Supplied data:
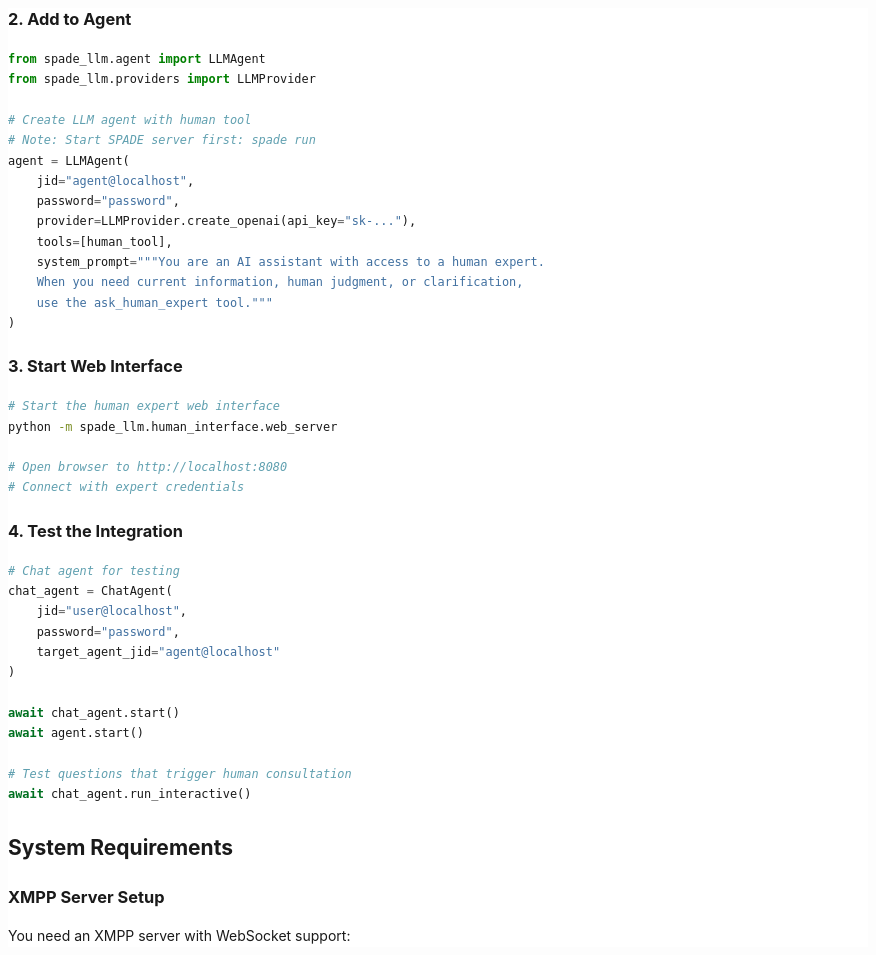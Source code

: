 ### 2. Add to Agent

```python
from spade_llm.agent import LLMAgent
from spade_llm.providers import LLMProvider

# Create LLM agent with human tool
# Note: Start SPADE server first: spade run
agent = LLMAgent(
    jid="agent@localhost", 
    password="password",
    provider=LLMProvider.create_openai(api_key="sk-..."),
    tools=[human_tool],
    system_prompt="""You are an AI assistant with access to a human expert.
    When you need current information, human judgment, or clarification,
    use the ask_human_expert tool."""
)
```

### 3. Start Web Interface

```bash
# Start the human expert web interface
python -m spade_llm.human_interface.web_server

# Open browser to http://localhost:8080
# Connect with expert credentials
```

### 4. Test the Integration

```python
# Chat agent for testing
chat_agent = ChatAgent(
    jid="user@localhost",
    password="password", 
    target_agent_jid="agent@localhost"
)

await chat_agent.start()
await agent.start()

# Test questions that trigger human consultation
await chat_agent.run_interactive()
```

## System Requirements

### XMPP Server Setup

You need an XMPP server with WebSocket support:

Goal of the exercise:
Your task is to retype the records above in full and exactly, omitting the pictures.

Task output:
Source code

: ### 2. Add to Agent

```python
from spade_llm.agent import LLMAgent
from spade_llm.providers import LLMProvider

# Create LLM agent with human tool
# Note: Start SPADE server first: spade run
agent = LLMAgent(
    jid="agent@localhost", 
    password="password",
    provider=LLMProvider.create_openai(api_key="sk-..."),
    tools=[human_tool],
    system_prompt="""You are an AI assistant with access to a human expert.
    When you need current information, human judgment, or clarification,
    use the ask_human_expert tool."""
)
```

### 3. Start Web Interface

```bash
# Start the human expert web interface
python -m spade_llm.human_interface.web_server

# Open browser to http://localhost:8080
# Connect with expert credentials
```

### 4. Test the Integration

```python
# Chat agent for testing
chat_agent = ChatAgent(
    jid="user@localhost",
    password="password", 
    target_agent_jid="agent@localhost"
)

await chat_agent.start()
await agent.start()

# Test questions that trigger human consultation
await chat_agent.run_interactive()
```

## System Requirements

### XMPP Server Setup

You need an XMPP server with WebSocket support:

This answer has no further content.